Saved data entries:

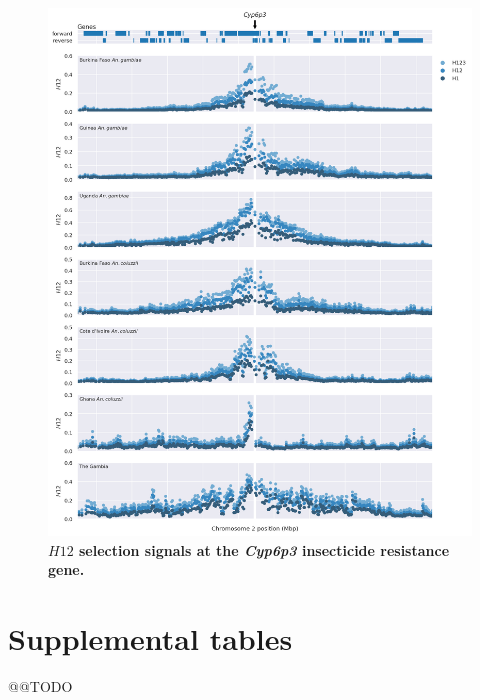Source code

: \documentclass[a4paper,11pt,abstracton,hidelinks]{scrartcl}
\begin{document}
\begin{figure}[t!]
	\begin{center}
		\includegraphics*[width=1.1\linewidth,center]{artwork/locus_cyp6p3_h12.png}
	\end{center}
	\caption{
	\textbf{$H12$ selection signals at the \textit{Cyp6p3} insecticide resistance gene.} 
	} 
	\label{fig:locus_cyp6p3_h12}
\end{figure}


\clearpage

\section*{Supplemental tables}

@@TODO


\clearpage


\printbibliography
\end{document}

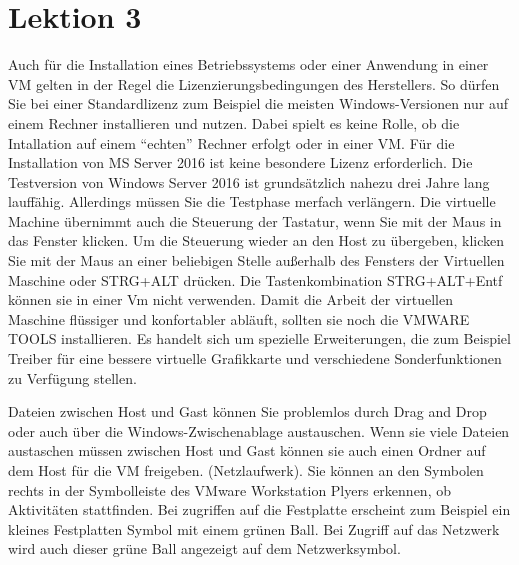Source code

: \documentclass[a4paper,10pt]{article}
\begin{document}
\section{Lektion 3}
Auch für die Installation eines Betriebssystems oder einer Anwendung in einer VM gelten in der Regel die Lizenzierungsbedingungen des Herstellers. So dürfen Sie bei einer Standardlizenz zum Beispiel die meisten Windows-Versionen nur auf einem Rechner installieren und nutzen. Dabei spielt es keine Rolle, ob die Intallation auf einem ``echten'' Rechner erfolgt oder in einer VM. Für die Installation von MS Server 2016 ist keine besondere Lizenz erforderlich. Die Testversion von Windows Server 2016 ist grundsätzlich nahezu drei Jahre lang lauffähig. Allerdings müssen Sie die Testphase merfach verlängern.
\vspace{3mm}
Die virtuelle Machine übernimmt auch die Steuerung der Tastatur, wenn Sie mit der Maus in das Fenster klicken. Um die Steuerung wieder an den Host zu übergeben, klicken Sie mit der Maus an einer beliebigen Stelle außerhalb des Fensters der Virtuellen Maschine oder STRG+ALT drücken. Die Tastenkombination STRG+ALT+Entf können sie in einer Vm nicht verwenden.
\vspace{3mm}
Damit die Arbeit der virtuellen Maschine flüssiger und konfortabler abläuft, sollten sie noch die VMWARE TOOLS installieren. Es handelt sich um spezielle Erweiterungen, die zum Beispiel Treiber für eine bessere virtuelle Grafikkarte und verschiedene Sonderfunktionen zu Verfügung stellen.


Dateien zwischen Host und Gast können Sie problemlos durch Drag and Drop oder auch über die Windows-Zwischenablage austauschen. Wenn sie viele Dateien austaschen müssen zwischen Host und Gast können sie auch einen Ordner auf dem Host für die VM freigeben. (Netzlaufwerk). Sie können an den Symbolen rechts in der Symbolleiste des VMware Workstation Plyers erkennen, ob Aktivitäten stattfinden. Bei zugriffen auf die Festplatte erscheint zum Beispiel ein kleines Festplatten Symbol mit einem grünen Ball. Bei Zugriff auf das Netzwerk wird auch dieser grüne Ball angezeigt auf dem Netzwerksymbol.
\end{document}
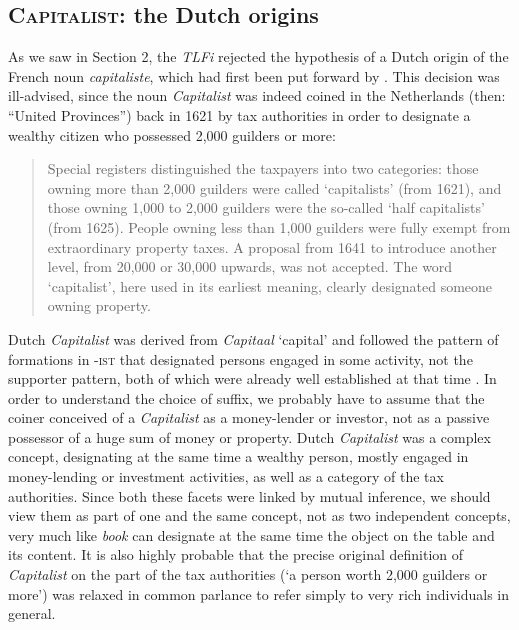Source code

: \documentclass[output=paper]{langsci/langscibook}
\begin{document}
\subsection{\textsc{Capitalist}: the Dutch origins}

As we saw in Section 2, the \emph{TLFi} rejected the hypothesis of a
Dutch origin of the French noun \emph{capitaliste}, which had first been
put forward by %
\citet[nr. XXV]{Barbier44}%
%
. This decision was
ill-advised, since the noun \emph{Capitalist} was indeed coined in the
Netherlands (then: ``United Provinces'') back in 1621 by tax authorities
in order to designate a wealthy citizen who possessed 2,000 guilders or
more:


\begin{quote}
Special registers distinguished the taxpayers into two categories: those
owning more than 2,000 guilders were called `capitalists' (from 1621),
and those owning 1,000 to 2,000 guilders were the so-called `half
capitalists' (from 1625). People owning less than 1,000 guilders were
fully exempt from extraordinary property taxes. A proposal from 1641 to
introduce another level, from 20,000 or 30,000 upwards, was not
accepted. The word `capitalist', here used in its earliest meaning,
clearly designated someone owning property.
\citep[122--123]{Hart93}
\end{quote}

Dutch \emph{Capitalist} was derived from \emph{Capitaal} `capital' and
followed the pattern of formations in -\textsc{ist} that designated
persons engaged in some activity, not the supporter pattern, both of
which were already well established at that time %
\citep[see][]{wolf72}%
%
. In
order to understand the choice of suffix, we probably have to assume
that the coiner conceived of a \emph{Capitalist} as a money-lender or
investor, not as a passive possessor of a huge sum of money or property.
Dutch \emph{Capitalist} was a complex concept, designating at the same
time a wealthy person, mostly engaged in money-lending or investment
activities, as well as a category of the tax authorities. Since both these
facets were linked by mutual inference, we should view them as part of
one and the same concept, not as two independent concepts, very much
like \emph{book} can designate at the same time the object on the table
and its content. It is also highly probable that the precise original
definition of \emph{Capitalist} on the part of the tax authorities (`a
person worth 2,000 guilders or more') was relaxed in common parlance to
refer simply to very rich individuals in general.
\end{document}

### Goal of the exercise
The expected output is every entry, retyped exactly, with all pictures removed.

### Response to the exercise
Source code

: \documentclass[a4paper,11pt,abstracton,hidelinks]{scrartcl}
\begin{document}
\begin{figure}[t!]
	\begin{center}
		\includegraphics*[width=1.1\linewidth,center]{artwork/locus_cyp6p3_h12.png}
	\end{center}
	\caption{
	\textbf{$H12$ selection signals at the \textit{Cyp6p3} insecticide resistance gene.} 
	} 
	\label{fig:locus_cyp6p3_h12}
\end{figure}


\clearpage

\section*{Supplemental tables}

@@TODO


\clearpage


\printbibliography
\end{document}

Source code

: \documentclass[a4paper,10pt]{article}
\begin{document}
\section{Lektion 3}
Auch für die Installation eines Betriebssystems oder einer Anwendung in einer VM gelten in der Regel die Lizenzierungsbedingungen des Herstellers. So dürfen Sie bei einer Standardlizenz zum Beispiel die meisten Windows-Versionen nur auf einem Rechner installieren und nutzen. Dabei spielt es keine Rolle, ob die Intallation auf einem ``echten'' Rechner erfolgt oder in einer VM. Für die Installation von MS Server 2016 ist keine besondere Lizenz erforderlich. Die Testversion von Windows Server 2016 ist grundsätzlich nahezu drei Jahre lang lauffähig. Allerdings müssen Sie die Testphase merfach verlängern.
\vspace{3mm}
Die virtuelle Machine übernimmt auch die Steuerung der Tastatur, wenn Sie mit der Maus in das Fenster klicken. Um die Steuerung wieder an den Host zu übergeben, klicken Sie mit der Maus an einer beliebigen Stelle außerhalb des Fensters der Virtuellen Maschine oder STRG+ALT drücken. Die Tastenkombination STRG+ALT+Entf können sie in einer Vm nicht verwenden.
\vspace{3mm}
Damit die Arbeit der virtuellen Maschine flüssiger und konfortabler abläuft, sollten sie noch die VMWARE TOOLS installieren. Es handelt sich um spezielle Erweiterungen, die zum Beispiel Treiber für eine bessere virtuelle Grafikkarte und verschiedene Sonderfunktionen zu Verfügung stellen.


Dateien zwischen Host und Gast können Sie problemlos durch Drag and Drop oder auch über die Windows-Zwischenablage austauschen. Wenn sie viele Dateien austaschen müssen zwischen Host und Gast können sie auch einen Ordner auf dem Host für die VM freigeben. (Netzlaufwerk). Sie können an den Symbolen rechts in der Symbolleiste des VMware Workstation Plyers erkennen, ob Aktivitäten stattfinden. Bei zugriffen auf die Festplatte erscheint zum Beispiel ein kleines Festplatten Symbol mit einem grünen Ball. Bei Zugriff auf das Netzwerk wird auch dieser grüne Ball angezeigt auf dem Netzwerksymbol.
\end{document}
Source code

: \documentclass[output=paper]{langsci/langscibook}
\begin{document}
\subsection{\textsc{Capitalist}: the Dutch origins}

As we saw in Section 2, the \emph{TLFi} rejected the hypothesis of a
Dutch origin of the French noun \emph{capitaliste}, which had first been
put forward by %
\citet[nr. XXV]{Barbier44}%
%
. This decision was
ill-advised, since the noun \emph{Capitalist} was indeed coined in the
Netherlands (then: ``United Provinces'') back in 1621 by tax authorities
in order to designate a wealthy citizen who possessed 2,000 guilders or
more:


\begin{quote}
Special registers distinguished the taxpayers into two categories: those
owning more than 2,000 guilders were called `capitalists' (from 1621),
and those owning 1,000 to 2,000 guilders were the so-called `half
capitalists' (from 1625). People owning less than 1,000 guilders were
fully exempt from extraordinary property taxes. A proposal from 1641 to
introduce another level, from 20,000 or 30,000 upwards, was not
accepted. The word `capitalist', here used in its earliest meaning,
clearly designated someone owning property.
\citep[122--123]{Hart93}
\end{quote}

Dutch \emph{Capitalist} was derived from \emph{Capitaal} `capital' and
followed the pattern of formations in -\textsc{ist} that designated
persons engaged in some activity, not the supporter pattern, both of
which were already well established at that time %
\citep[see][]{wolf72}%
%
. In
order to understand the choice of suffix, we probably have to assume
that the coiner conceived of a \emph{Capitalist} as a money-lender or
investor, not as a passive possessor of a huge sum of money or property.
Dutch \emph{Capitalist} was a complex concept, designating at the same
time a wealthy person, mostly engaged in money-lending or investment
activities, as well as a category of the tax authorities. Since both these
facets were linked by mutual inference, we should view them as part of
one and the same concept, not as two independent concepts, very much
like \emph{book} can designate at the same time the object on the table
and its content. It is also highly probable that the precise original
definition of \emph{Capitalist} on the part of the tax authorities (`a
person worth 2,000 guilders or more') was relaxed in common parlance to
refer simply to very rich individuals in general.
\end{document}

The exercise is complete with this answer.